*** Opening of DATA EXTRACT ***

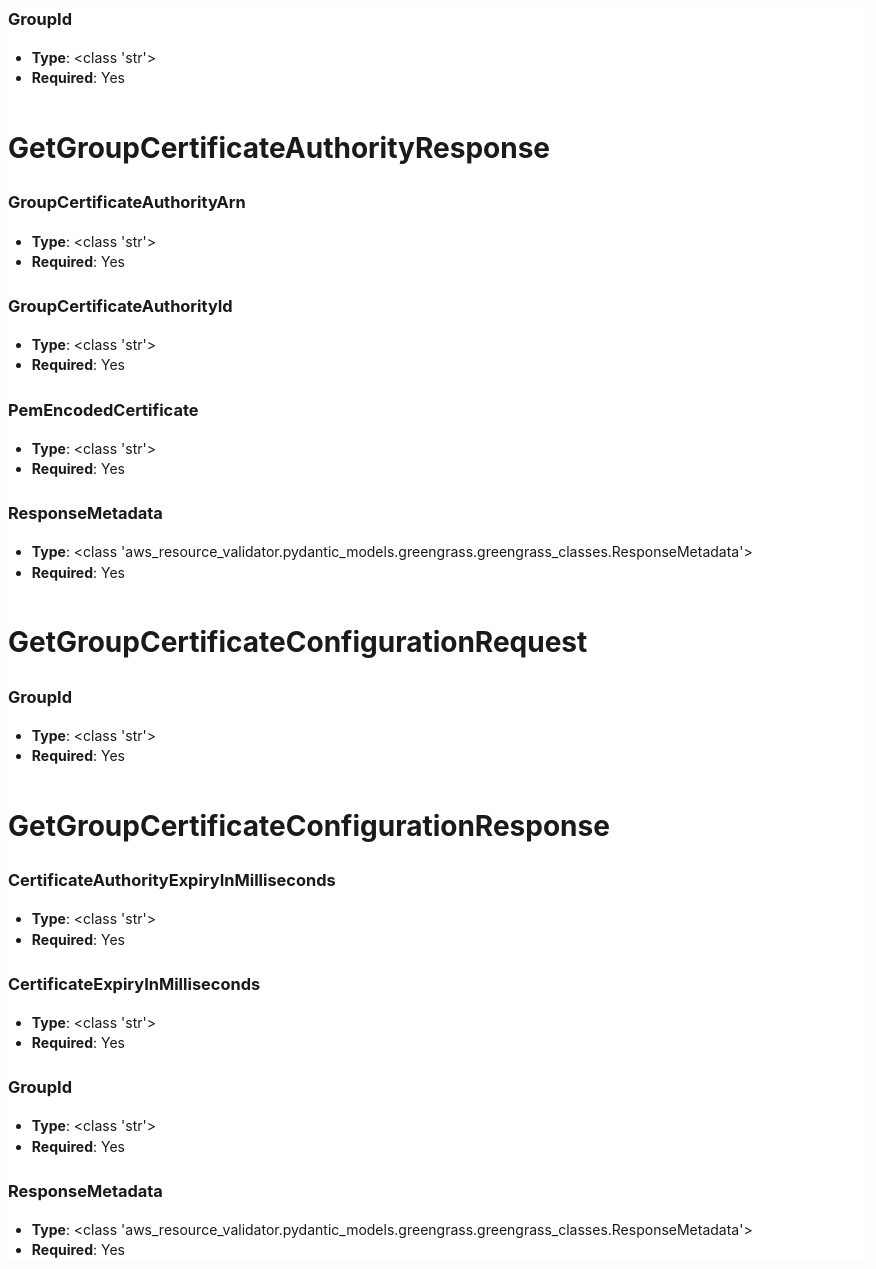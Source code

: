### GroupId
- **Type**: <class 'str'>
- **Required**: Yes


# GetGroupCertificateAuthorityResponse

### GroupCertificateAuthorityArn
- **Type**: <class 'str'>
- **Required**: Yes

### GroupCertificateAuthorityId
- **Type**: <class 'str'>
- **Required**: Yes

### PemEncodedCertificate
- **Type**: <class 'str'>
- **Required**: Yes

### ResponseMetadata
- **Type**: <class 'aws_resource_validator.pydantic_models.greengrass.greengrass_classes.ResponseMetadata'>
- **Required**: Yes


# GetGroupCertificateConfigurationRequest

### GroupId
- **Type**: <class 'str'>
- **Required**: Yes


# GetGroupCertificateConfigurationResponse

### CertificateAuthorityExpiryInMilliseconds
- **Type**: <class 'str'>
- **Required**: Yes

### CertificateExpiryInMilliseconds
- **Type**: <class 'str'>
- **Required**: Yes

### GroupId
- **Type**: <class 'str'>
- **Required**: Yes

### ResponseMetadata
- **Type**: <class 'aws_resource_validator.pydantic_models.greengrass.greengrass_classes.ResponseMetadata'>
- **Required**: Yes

*** Close of DATA EXTRACT ***

## WHAT NEEDS TO BE DONE:
Without the pictures, restate each entry exactly.

## EXPECTED ANSWER:
Source code

:### GroupId
- **Type**: <class 'str'>
- **Required**: Yes


# GetGroupCertificateAuthorityResponse

### GroupCertificateAuthorityArn
- **Type**: <class 'str'>
- **Required**: Yes

### GroupCertificateAuthorityId
- **Type**: <class 'str'>
- **Required**: Yes

### PemEncodedCertificate
- **Type**: <class 'str'>
- **Required**: Yes

### ResponseMetadata
- **Type**: <class 'aws_resource_validator.pydantic_models.greengrass.greengrass_classes.ResponseMetadata'>
- **Required**: Yes


# GetGroupCertificateConfigurationRequest

### GroupId
- **Type**: <class 'str'>
- **Required**: Yes


# GetGroupCertificateConfigurationResponse

### CertificateAuthorityExpiryInMilliseconds
- **Type**: <class 'str'>
- **Required**: Yes

### CertificateExpiryInMilliseconds
- **Type**: <class 'str'>
- **Required**: Yes

### GroupId
- **Type**: <class 'str'>
- **Required**: Yes

### ResponseMetadata
- **Type**: <class 'aws_resource_validator.pydantic_models.greengrass.greengrass_classes.ResponseMetadata'>
- **Required**: Yes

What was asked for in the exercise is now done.